## Records supplied
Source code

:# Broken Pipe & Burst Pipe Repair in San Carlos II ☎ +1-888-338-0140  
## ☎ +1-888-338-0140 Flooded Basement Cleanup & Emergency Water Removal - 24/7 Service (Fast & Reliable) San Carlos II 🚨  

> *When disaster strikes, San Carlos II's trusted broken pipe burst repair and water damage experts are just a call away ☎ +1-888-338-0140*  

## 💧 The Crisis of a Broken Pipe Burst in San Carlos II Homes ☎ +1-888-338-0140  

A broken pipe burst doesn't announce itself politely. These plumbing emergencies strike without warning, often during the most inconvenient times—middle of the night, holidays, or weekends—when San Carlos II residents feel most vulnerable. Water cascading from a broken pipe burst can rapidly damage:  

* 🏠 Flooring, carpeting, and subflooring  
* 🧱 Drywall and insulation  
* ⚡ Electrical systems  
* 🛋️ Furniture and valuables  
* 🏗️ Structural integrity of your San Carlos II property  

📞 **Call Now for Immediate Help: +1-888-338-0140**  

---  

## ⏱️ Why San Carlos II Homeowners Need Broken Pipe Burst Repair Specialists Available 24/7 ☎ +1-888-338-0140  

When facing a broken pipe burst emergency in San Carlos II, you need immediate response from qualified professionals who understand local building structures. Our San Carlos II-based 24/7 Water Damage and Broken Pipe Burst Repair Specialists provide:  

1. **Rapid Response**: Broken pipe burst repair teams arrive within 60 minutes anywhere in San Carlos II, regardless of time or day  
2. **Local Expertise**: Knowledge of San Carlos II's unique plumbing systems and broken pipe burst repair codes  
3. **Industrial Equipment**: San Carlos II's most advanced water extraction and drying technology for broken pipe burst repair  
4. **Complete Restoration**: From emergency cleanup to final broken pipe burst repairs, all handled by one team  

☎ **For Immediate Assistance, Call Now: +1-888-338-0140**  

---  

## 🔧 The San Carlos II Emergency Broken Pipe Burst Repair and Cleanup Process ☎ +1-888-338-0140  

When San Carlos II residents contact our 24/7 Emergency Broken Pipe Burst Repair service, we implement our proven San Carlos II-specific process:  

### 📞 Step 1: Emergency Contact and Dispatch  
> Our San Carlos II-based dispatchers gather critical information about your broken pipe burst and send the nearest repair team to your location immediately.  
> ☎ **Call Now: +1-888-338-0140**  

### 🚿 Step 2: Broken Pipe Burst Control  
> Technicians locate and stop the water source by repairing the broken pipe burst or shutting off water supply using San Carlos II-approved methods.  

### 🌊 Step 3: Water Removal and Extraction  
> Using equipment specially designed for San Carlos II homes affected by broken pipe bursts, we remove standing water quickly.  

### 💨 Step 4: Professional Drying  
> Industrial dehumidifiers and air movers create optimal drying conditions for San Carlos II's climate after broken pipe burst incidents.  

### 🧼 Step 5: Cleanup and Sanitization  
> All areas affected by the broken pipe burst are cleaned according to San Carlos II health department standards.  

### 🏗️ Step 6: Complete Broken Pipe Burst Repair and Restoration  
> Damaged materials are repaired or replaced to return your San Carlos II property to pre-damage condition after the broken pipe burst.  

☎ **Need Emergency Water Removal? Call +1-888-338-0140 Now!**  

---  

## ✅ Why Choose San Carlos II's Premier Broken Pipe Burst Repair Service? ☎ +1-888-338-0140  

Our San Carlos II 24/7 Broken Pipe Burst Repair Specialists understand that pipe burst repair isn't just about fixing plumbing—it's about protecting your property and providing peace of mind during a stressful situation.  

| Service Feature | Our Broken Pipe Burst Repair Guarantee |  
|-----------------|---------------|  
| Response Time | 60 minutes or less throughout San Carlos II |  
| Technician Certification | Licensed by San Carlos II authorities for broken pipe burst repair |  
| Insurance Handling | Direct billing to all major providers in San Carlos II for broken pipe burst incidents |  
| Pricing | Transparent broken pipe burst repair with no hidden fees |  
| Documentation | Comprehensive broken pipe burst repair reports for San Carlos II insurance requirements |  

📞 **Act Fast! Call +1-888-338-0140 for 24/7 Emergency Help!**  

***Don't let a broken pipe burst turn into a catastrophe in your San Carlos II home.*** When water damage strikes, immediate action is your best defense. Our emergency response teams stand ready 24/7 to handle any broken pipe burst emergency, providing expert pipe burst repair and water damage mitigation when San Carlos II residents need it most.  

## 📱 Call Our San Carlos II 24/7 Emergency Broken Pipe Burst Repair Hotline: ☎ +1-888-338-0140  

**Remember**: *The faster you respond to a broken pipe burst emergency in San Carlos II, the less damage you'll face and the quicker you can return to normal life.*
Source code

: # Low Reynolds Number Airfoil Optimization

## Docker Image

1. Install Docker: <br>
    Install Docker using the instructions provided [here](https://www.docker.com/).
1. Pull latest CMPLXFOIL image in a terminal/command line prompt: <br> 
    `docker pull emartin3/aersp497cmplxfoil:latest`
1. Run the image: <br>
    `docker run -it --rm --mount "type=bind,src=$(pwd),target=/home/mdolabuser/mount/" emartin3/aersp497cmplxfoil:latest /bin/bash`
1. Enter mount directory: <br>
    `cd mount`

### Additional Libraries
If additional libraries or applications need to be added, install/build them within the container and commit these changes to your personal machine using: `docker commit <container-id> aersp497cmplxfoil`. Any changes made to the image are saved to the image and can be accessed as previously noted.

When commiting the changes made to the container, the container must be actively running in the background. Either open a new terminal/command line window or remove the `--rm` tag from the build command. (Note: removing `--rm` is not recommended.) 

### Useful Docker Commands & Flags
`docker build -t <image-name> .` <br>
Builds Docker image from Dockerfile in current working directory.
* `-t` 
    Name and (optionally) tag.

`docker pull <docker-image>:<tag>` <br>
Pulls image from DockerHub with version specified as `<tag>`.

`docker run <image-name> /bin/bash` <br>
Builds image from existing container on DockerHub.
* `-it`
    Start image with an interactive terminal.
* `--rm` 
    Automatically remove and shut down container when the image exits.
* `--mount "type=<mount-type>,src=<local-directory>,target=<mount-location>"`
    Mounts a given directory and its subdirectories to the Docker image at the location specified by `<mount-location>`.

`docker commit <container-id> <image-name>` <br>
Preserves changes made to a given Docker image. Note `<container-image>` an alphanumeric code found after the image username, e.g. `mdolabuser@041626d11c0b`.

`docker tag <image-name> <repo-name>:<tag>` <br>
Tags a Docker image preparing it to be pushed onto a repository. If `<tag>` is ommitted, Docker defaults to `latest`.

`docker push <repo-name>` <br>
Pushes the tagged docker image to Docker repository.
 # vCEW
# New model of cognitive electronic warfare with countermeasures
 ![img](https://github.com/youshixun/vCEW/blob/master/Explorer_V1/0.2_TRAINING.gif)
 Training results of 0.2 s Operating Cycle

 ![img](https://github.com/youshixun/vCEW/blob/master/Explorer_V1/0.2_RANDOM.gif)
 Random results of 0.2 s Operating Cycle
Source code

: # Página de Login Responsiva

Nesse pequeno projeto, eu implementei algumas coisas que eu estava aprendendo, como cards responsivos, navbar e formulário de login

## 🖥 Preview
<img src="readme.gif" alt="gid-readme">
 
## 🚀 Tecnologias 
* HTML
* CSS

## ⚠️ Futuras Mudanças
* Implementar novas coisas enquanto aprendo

## Assigned task
For this exercise, gather every line of the data that contains the word "container".

## Output of the task
If additional libraries or applications need to be added, install/build them within the container and commit these changes to your personal machine using: `docker commit <container-id> aersp497cmplxfoil`. Any changes made to the image are saved to the image and can be accessed as previously noted.
When commiting the changes made to the container, the container must be actively running in the background. Either open a new terminal/command line window or remove the `--rm` tag from the build command. (Note: removing `--rm` is not recommended.) 
Builds image from existing container on DockerHub.
    Automatically remove and shut down container when the image exits.
`docker commit <container-id> <image-name>` <br>
Preserves changes made to a given Docker image. Note `<container-image>` an alphanumeric code found after the image username, e.g. `mdolabuser@041626d11c0b`.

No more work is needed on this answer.